I was a bit uncertain about seeing GoH Terry Brooks, author
of The Sword of Shannara. I read that book back in 1977 and it was clearly good
but I couldn't get past the hubris or mimicry vis a vis J.R.R. Tolkien and The
Lord of the Rings. I wasn't the only one. Turns out Mr. Brooks is insightful
and delightful and understands the burden with which he has been saddled. He
answered questions from the 200+ person audience about the dozens of books that
he has written and then they showed the MTV trailer from the
forthcoming series The Shannara Chronicles (January, 2016) which starts with
the second book, The Elfstones of Shannara. He then answered audience questions
on that. I'll be interested to watch some of that. I'm reading the book now. In
fact, I got a free copy and had Terry Brooks sign it on Sunday morning and I
got a chance to apologize for not reading more of his work over the past 37
years. He was very gracious.
Panel 14: Character: Worthy Opponents (Elizabeth Vaughan,
Matt Forbeck, Christopher Rowe, Geoffrey Girard, Terry Brooks)
Girard sat next to Brooks and was clearly in a bit of awe,
especially as the panel introduced themselves; Girard has essentially one novel
(and lots of short stories), while Brooks has dozens and a major TV deal, etc.
Fun to see, both were good natured.
Notes:
1)
Need to balance villains against protags
2)
Try to understand the motivations of your
villains
3)
Christopher Rowe: "I don't like The Joker.
I don't even like Heath Ledger's Joker. How about that?" (This is going
out on limb, deriding a famous bat-villain with this audience, especially the
version played by a favorite son actor, deceased no less.) I believe Mr. Rowe
was saying he wasn't believable, all persona and no depth.

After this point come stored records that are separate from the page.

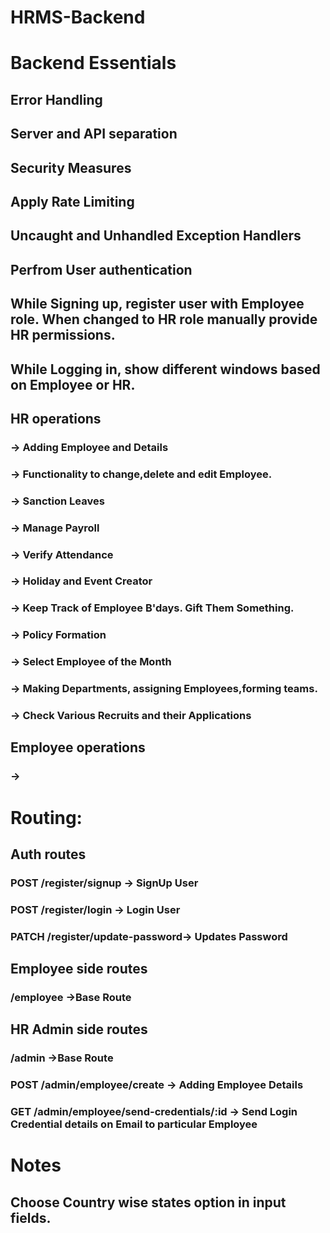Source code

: # HRMS-Backend

# Backend Essentials
## Error Handling
## Server and API separation
## Security Measures
## Apply Rate Limiting
## Uncaught and Unhandled Exception Handlers

## Perfrom User authentication
## While Signing up, register user with Employee role. When changed to HR role manually provide HR permissions.
## While Logging in, show different windows based on Employee or HR.

## HR operations

### -> Adding Employee and Details
### -> Functionality to change,delete and edit Employee. 
### -> Sanction Leaves
### -> Manage Payroll
### -> Verify Attendance
### -> Holiday and Event Creator
### -> Keep Track of Employee B'days. Gift Them Something.
### -> Policy Formation
### -> Select Employee of the Month
### -> Making Departments, assigning Employees,forming teams.
### -> Check Various Recruits and their Applications

## Employee operations
### -> 


# Routing:
## Auth routes
### POST    /register/signup    -> SignUp User
### POST    /register/login     -> Login User
### PATCH   /register/update-password-> Updates Password

## Employee side routes
### /employee ->Base Route


## HR Admin side routes
### /admin ->Base Route
### POST    /admin/employee/create ->                   Adding Employee Details
### GET     /admin/employee/send-credentials/:id ->     Send Login Credential details on Email to particular Employee


# Notes

## Choose Country wise states option in input fields.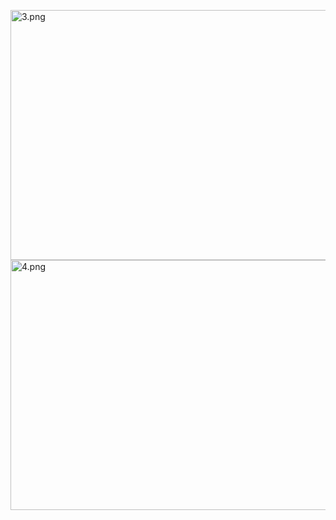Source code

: 
<p aligh="center">
    <img src="./img/ss1" alt="3.png" width="700" height="400">
    <img src="./img/ss2" alt="4.png" width="700" height="400">
</p>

Panel 15: Supporting Characters (Maxwell Drake, Elizabeth
Vaughan, Geoffrey Girard, Terry Brooks)
Notes:
1)
Ask tertiary characters: What do you want from
this scene? - Maxwell Drake
2)
"Plot drives everything." - Terry
Brooks (the observant reader will not that this does not well align with an
assertion in an earlier panel that plot is there to facilitate the characters,
give them something to arc against)
3)
Have love and hate in every chapter
4)
Sometimes supporting characters can show up the
main character -- builds character.
There was one more event for me (well, two, if you count out
to dinner, which I do in this case) on Saturday, but I'm tired now and want to
go, so I'll lump that into Sunday. TTFN.